Start of Block

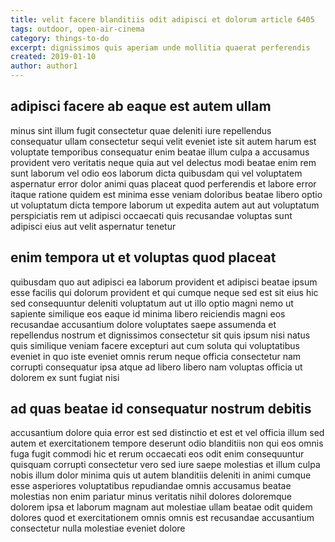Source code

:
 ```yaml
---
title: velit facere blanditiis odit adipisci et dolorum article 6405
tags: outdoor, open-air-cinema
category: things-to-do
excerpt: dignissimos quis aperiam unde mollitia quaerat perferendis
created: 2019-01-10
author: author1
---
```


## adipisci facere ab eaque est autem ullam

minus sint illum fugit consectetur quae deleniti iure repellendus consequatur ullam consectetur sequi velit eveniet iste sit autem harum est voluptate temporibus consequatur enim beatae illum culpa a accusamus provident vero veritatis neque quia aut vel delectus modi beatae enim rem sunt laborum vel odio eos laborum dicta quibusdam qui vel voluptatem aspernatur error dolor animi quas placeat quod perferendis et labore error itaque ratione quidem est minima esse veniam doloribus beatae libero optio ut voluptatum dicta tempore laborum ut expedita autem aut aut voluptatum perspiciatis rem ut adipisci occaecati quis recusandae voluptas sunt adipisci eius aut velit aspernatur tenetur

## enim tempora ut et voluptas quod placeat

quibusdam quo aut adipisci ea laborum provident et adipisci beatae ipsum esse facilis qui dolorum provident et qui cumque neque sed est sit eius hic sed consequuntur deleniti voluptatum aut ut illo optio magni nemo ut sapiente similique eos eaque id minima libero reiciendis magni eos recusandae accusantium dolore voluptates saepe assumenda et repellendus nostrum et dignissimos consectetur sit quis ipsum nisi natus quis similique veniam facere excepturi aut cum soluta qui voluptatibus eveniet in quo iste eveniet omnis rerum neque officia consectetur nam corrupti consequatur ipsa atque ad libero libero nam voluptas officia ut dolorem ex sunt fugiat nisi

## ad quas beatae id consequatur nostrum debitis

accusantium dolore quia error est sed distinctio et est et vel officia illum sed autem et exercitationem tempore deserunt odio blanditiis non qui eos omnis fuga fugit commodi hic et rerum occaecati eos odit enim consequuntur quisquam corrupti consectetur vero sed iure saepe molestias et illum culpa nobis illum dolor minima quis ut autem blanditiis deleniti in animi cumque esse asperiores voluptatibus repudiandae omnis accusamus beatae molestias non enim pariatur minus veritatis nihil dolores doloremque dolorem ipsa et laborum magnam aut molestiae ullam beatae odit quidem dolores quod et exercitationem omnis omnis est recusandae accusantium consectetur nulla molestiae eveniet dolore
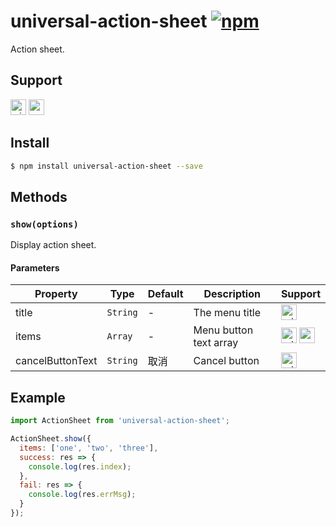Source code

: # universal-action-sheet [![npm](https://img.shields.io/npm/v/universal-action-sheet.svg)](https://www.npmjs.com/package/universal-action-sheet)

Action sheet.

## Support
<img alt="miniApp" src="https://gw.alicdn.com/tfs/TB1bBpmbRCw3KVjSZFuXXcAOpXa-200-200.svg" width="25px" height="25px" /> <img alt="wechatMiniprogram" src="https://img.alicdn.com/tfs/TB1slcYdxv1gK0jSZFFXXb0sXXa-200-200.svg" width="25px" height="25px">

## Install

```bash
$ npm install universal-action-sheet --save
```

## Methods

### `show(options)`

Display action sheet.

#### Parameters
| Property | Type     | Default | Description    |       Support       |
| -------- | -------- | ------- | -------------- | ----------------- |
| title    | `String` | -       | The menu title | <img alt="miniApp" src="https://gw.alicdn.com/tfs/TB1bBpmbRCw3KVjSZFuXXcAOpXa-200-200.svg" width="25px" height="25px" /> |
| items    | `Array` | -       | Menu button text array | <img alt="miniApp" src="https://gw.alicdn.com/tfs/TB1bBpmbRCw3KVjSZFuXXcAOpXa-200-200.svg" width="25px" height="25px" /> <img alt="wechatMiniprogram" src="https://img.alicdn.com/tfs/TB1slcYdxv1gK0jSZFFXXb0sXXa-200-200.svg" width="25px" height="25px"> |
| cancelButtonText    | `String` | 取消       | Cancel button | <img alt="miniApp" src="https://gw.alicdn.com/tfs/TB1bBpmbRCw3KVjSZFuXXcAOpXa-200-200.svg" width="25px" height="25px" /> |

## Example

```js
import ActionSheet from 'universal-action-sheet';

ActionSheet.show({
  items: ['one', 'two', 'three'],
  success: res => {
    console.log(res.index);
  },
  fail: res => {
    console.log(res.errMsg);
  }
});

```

End of Block
Start of Block

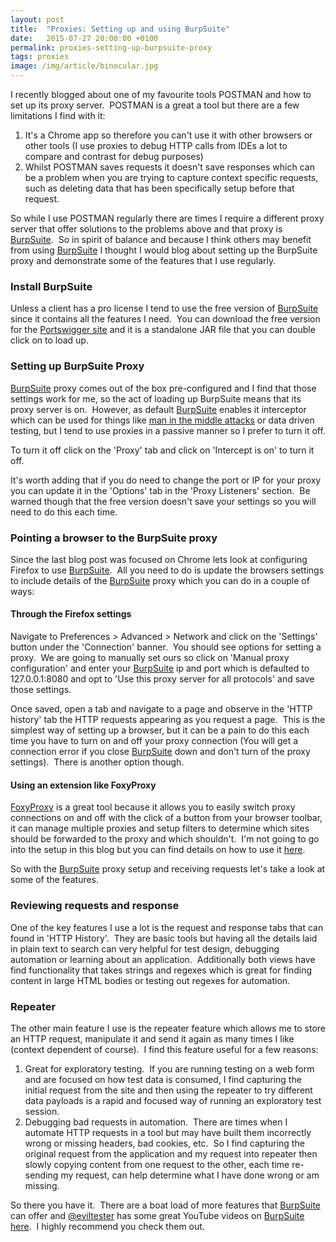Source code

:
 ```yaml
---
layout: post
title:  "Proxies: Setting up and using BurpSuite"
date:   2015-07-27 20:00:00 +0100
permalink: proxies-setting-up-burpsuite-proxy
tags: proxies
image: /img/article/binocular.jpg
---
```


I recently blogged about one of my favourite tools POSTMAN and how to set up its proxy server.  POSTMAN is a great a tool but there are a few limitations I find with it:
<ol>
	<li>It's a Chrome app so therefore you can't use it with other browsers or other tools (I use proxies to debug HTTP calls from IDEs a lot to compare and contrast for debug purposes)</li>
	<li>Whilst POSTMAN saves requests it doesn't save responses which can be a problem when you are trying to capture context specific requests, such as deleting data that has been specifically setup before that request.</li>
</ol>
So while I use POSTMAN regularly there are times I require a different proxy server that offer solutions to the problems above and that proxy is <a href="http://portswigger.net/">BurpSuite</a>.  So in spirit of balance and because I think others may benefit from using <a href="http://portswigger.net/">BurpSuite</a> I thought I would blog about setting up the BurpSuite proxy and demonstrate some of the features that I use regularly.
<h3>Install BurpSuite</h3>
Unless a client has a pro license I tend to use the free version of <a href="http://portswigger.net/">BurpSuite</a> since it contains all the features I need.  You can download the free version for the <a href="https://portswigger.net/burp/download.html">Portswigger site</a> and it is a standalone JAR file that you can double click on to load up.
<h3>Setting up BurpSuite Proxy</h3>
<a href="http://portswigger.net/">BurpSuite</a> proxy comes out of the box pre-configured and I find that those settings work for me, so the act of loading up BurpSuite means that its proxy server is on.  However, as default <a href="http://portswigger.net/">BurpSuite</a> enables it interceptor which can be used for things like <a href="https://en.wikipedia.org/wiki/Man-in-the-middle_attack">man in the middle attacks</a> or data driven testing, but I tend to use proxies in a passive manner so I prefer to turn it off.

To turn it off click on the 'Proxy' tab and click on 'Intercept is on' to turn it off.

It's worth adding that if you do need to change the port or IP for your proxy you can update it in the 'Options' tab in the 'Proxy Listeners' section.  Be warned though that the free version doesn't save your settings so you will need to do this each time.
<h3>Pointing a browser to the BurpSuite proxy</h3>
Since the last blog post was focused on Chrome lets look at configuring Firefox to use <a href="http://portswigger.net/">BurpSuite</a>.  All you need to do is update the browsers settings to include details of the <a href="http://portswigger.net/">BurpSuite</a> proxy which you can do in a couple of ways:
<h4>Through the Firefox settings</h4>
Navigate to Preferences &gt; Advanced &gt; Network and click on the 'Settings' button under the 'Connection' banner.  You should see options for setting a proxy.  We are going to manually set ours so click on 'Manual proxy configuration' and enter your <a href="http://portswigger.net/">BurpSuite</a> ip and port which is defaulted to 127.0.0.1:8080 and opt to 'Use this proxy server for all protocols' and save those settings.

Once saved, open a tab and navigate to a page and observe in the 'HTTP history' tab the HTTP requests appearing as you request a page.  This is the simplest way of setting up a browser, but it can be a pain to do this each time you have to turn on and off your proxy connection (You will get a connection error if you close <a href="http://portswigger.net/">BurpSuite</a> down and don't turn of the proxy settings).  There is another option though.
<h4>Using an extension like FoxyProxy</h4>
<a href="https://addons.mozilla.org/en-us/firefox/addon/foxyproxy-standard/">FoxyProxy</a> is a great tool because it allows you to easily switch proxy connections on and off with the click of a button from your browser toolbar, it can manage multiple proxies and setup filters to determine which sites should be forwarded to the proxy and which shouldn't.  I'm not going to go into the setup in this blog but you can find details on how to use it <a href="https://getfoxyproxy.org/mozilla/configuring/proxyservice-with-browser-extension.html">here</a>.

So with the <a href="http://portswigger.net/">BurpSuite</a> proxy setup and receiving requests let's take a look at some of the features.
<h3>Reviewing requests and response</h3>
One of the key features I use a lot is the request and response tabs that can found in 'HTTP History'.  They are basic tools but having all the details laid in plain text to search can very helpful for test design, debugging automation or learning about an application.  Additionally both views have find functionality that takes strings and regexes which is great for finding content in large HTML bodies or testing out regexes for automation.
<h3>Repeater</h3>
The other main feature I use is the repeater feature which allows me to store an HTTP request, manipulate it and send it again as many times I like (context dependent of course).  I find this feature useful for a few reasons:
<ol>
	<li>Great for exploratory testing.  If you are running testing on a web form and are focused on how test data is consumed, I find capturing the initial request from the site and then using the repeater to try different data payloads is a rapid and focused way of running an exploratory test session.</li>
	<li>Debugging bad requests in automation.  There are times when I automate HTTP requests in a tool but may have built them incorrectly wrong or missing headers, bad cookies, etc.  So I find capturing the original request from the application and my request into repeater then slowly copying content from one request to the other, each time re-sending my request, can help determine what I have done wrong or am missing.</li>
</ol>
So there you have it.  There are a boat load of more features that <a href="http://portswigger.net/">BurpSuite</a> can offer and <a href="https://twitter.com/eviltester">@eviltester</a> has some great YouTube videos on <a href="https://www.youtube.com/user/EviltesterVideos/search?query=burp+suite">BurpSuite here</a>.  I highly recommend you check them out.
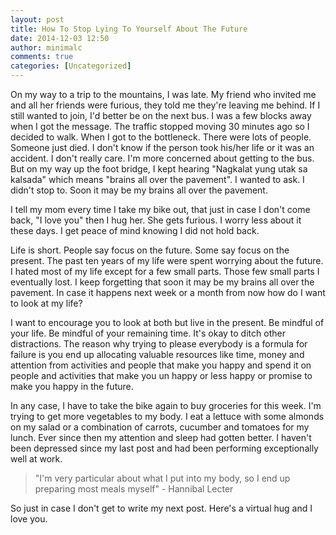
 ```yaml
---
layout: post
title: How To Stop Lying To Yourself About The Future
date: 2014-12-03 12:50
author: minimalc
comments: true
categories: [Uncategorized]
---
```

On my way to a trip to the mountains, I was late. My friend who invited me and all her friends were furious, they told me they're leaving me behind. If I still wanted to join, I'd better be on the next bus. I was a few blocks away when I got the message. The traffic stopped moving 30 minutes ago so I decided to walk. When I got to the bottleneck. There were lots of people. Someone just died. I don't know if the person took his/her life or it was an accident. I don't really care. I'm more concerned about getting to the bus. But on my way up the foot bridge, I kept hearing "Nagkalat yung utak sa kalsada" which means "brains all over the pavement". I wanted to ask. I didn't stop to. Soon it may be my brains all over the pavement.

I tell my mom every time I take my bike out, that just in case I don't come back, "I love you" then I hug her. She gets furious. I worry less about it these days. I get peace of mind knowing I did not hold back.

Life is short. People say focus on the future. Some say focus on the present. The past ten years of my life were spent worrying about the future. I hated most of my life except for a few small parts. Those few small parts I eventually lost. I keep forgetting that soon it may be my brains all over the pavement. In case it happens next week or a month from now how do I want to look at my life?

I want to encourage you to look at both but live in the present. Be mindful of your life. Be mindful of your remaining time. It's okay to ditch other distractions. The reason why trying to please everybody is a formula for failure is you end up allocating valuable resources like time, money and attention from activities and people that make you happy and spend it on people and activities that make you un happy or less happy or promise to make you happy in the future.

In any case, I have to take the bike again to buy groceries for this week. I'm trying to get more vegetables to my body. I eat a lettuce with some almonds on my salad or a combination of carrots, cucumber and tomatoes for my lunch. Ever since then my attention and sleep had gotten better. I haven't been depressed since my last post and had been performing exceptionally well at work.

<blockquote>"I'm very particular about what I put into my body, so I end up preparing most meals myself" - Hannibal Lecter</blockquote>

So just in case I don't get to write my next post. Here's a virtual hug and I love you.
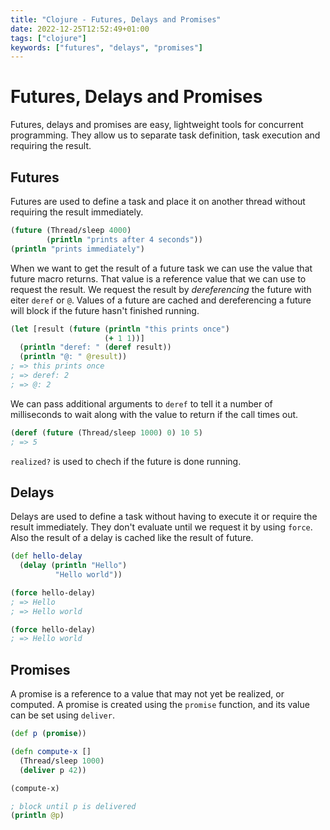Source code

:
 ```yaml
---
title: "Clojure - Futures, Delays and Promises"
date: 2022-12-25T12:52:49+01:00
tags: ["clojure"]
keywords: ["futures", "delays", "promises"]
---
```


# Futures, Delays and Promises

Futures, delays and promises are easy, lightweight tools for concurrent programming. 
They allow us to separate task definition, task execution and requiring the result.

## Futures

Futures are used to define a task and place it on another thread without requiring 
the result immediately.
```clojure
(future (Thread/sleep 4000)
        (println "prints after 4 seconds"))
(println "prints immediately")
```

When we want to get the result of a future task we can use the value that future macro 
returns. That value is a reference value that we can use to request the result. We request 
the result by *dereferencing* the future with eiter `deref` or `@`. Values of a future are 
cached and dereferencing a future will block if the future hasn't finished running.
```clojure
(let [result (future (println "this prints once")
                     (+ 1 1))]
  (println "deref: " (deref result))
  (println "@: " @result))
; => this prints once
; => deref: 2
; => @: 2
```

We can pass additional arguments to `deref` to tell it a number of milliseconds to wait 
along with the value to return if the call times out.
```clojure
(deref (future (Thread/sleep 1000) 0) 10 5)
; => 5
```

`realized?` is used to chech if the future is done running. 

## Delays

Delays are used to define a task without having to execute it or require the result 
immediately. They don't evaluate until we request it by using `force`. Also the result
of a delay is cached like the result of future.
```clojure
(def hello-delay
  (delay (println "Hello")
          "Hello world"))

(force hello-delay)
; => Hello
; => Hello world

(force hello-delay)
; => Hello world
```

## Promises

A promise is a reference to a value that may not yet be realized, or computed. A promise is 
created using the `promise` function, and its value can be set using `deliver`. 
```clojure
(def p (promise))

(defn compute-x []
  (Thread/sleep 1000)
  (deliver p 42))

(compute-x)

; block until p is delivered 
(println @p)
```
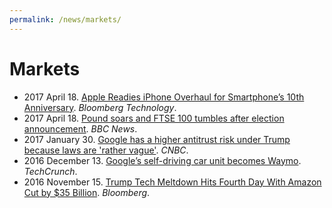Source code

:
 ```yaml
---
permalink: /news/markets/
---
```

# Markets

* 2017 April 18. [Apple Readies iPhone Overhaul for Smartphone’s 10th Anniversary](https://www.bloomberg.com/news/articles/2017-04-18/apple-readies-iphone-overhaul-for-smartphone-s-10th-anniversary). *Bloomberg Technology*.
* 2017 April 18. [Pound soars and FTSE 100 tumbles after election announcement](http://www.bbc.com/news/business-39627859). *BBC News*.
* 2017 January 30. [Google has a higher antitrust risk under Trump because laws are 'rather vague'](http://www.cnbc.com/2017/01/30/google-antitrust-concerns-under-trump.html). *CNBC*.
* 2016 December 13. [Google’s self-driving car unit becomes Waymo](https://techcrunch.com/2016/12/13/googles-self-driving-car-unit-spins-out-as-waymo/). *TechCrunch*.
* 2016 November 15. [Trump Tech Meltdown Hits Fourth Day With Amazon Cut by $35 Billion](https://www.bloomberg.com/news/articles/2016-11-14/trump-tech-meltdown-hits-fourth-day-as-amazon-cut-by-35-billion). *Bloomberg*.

End of Block
Start of Block

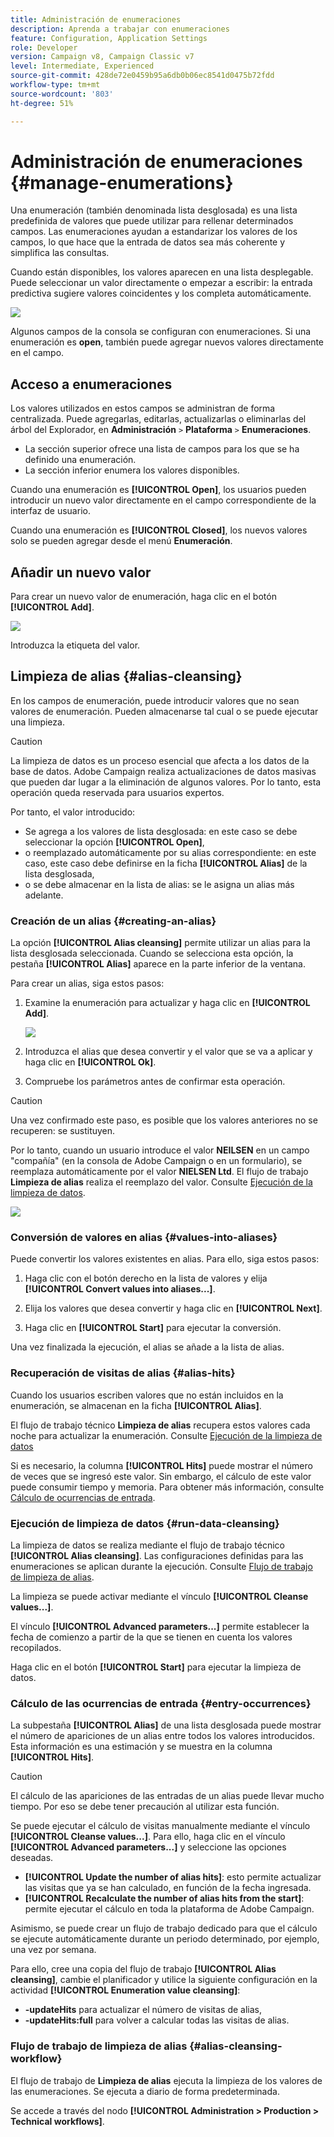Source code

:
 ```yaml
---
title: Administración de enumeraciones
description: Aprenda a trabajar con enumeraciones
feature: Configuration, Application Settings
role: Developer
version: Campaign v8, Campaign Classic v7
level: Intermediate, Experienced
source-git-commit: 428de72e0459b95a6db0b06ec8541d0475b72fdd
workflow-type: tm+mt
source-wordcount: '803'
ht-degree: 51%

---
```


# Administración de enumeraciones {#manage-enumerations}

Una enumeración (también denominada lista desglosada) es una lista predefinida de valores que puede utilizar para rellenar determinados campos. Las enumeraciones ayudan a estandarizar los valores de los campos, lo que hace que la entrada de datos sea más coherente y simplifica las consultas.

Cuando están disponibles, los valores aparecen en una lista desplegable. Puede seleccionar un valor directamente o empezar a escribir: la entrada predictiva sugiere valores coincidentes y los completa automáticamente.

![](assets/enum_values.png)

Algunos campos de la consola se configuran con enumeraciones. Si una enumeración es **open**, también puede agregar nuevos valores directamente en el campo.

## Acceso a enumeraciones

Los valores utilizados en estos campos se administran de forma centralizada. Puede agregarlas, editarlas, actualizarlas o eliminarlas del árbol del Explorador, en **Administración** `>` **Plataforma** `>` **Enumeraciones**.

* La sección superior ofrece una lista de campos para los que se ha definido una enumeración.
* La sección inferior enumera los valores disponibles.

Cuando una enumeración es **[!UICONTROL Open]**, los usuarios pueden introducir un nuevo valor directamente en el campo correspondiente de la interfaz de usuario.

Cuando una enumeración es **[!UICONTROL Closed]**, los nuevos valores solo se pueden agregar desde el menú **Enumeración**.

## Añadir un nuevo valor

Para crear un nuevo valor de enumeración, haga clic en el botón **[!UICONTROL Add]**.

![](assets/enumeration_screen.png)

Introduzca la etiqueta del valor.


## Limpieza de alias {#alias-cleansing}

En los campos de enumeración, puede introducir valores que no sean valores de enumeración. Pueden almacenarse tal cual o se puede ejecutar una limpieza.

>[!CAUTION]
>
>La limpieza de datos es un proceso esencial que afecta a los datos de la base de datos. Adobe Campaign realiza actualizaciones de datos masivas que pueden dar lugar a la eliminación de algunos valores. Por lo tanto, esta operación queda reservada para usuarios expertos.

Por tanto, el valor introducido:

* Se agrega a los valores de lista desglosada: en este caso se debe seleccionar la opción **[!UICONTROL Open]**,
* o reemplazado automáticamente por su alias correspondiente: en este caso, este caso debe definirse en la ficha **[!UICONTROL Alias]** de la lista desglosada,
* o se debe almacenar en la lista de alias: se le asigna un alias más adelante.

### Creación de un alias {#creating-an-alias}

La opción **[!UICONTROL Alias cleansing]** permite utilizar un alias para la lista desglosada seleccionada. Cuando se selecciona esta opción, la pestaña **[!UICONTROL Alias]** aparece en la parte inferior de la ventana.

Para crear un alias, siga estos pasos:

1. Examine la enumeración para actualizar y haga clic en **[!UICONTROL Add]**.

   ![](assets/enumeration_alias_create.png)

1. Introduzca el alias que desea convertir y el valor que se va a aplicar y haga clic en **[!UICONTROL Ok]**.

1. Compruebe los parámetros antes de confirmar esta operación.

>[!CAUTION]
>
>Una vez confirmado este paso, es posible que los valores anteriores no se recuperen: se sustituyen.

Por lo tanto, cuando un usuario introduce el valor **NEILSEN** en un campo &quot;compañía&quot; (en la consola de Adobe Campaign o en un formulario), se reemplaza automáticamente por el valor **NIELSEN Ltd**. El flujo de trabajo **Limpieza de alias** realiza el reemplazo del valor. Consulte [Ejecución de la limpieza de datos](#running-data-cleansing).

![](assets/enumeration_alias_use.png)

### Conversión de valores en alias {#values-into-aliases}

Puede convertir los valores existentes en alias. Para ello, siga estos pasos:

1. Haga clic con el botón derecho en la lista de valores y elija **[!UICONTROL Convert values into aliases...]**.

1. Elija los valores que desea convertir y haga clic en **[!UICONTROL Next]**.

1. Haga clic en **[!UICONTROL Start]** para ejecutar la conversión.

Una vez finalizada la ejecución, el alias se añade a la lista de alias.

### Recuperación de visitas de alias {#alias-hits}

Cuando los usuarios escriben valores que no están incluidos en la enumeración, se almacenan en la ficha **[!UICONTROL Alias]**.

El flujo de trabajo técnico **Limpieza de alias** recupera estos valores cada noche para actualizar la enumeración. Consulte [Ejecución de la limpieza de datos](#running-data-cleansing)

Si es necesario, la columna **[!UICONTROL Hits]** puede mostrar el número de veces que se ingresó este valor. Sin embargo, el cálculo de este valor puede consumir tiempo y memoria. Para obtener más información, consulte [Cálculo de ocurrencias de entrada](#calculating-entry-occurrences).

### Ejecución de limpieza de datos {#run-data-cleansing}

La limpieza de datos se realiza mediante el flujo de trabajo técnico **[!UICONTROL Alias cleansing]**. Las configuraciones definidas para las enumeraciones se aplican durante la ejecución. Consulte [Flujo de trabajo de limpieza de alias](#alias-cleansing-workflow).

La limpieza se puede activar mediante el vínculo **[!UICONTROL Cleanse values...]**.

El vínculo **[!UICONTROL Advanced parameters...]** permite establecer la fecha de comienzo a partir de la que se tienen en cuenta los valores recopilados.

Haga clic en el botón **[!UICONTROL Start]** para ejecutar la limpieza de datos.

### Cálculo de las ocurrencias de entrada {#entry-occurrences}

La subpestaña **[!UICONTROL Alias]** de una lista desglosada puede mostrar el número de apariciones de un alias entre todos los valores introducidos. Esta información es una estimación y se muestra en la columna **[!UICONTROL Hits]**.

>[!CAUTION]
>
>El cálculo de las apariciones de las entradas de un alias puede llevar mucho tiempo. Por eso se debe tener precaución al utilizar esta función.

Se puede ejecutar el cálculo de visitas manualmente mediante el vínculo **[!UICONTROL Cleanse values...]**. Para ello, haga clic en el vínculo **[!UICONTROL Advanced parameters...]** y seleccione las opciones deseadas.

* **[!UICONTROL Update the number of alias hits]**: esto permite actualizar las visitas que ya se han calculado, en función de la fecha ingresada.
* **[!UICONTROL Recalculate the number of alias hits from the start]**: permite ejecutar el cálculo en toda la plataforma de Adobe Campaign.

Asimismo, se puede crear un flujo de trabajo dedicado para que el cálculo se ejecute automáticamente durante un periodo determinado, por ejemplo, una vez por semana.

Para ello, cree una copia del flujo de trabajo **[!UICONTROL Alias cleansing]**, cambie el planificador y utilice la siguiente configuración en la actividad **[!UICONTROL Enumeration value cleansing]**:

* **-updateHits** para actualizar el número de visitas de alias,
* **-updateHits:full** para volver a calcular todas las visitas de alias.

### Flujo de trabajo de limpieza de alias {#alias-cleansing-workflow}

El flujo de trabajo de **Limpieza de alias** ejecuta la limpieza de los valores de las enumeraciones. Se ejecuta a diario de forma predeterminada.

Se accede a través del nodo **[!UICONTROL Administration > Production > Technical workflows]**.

End of Block

### Directions
What you return must be the lines above that run from the line with "To turn it off click" to the line with "Navigate to Preferences", inclusive, each copied exactly.

### The answer
To turn it off click on the 'Proxy' tab and click on 'Intercept is on' to turn it off.

It's worth adding that if you do need to change the port or IP for your proxy you can update it in the 'Options' tab in the 'Proxy Listeners' section.  Be warned though that the free version doesn't save your settings so you will need to do this each time.
<h3>Pointing a browser to the BurpSuite proxy</h3>
Since the last blog post was focused on Chrome lets look at configuring Firefox to use <a href="http://portswigger.net/">BurpSuite</a>.  All you need to do is update the browsers settings to include details of the <a href="http://portswigger.net/">BurpSuite</a> proxy which you can do in a couple of ways:
<h4>Through the Firefox settings</h4>
Navigate to Preferences &gt; Advanced &gt; Network and click on the 'Settings' button under the 'Connection' banner.  You should see options for setting a proxy.  We are going to manually set ours so click on 'Manual proxy configuration' and enter your <a href="http://portswigger.net/">BurpSuite</a> ip and port which is defaulted to 127.0.0.1:8080 and opt to 'Use this proxy server for all protocols' and save those settings.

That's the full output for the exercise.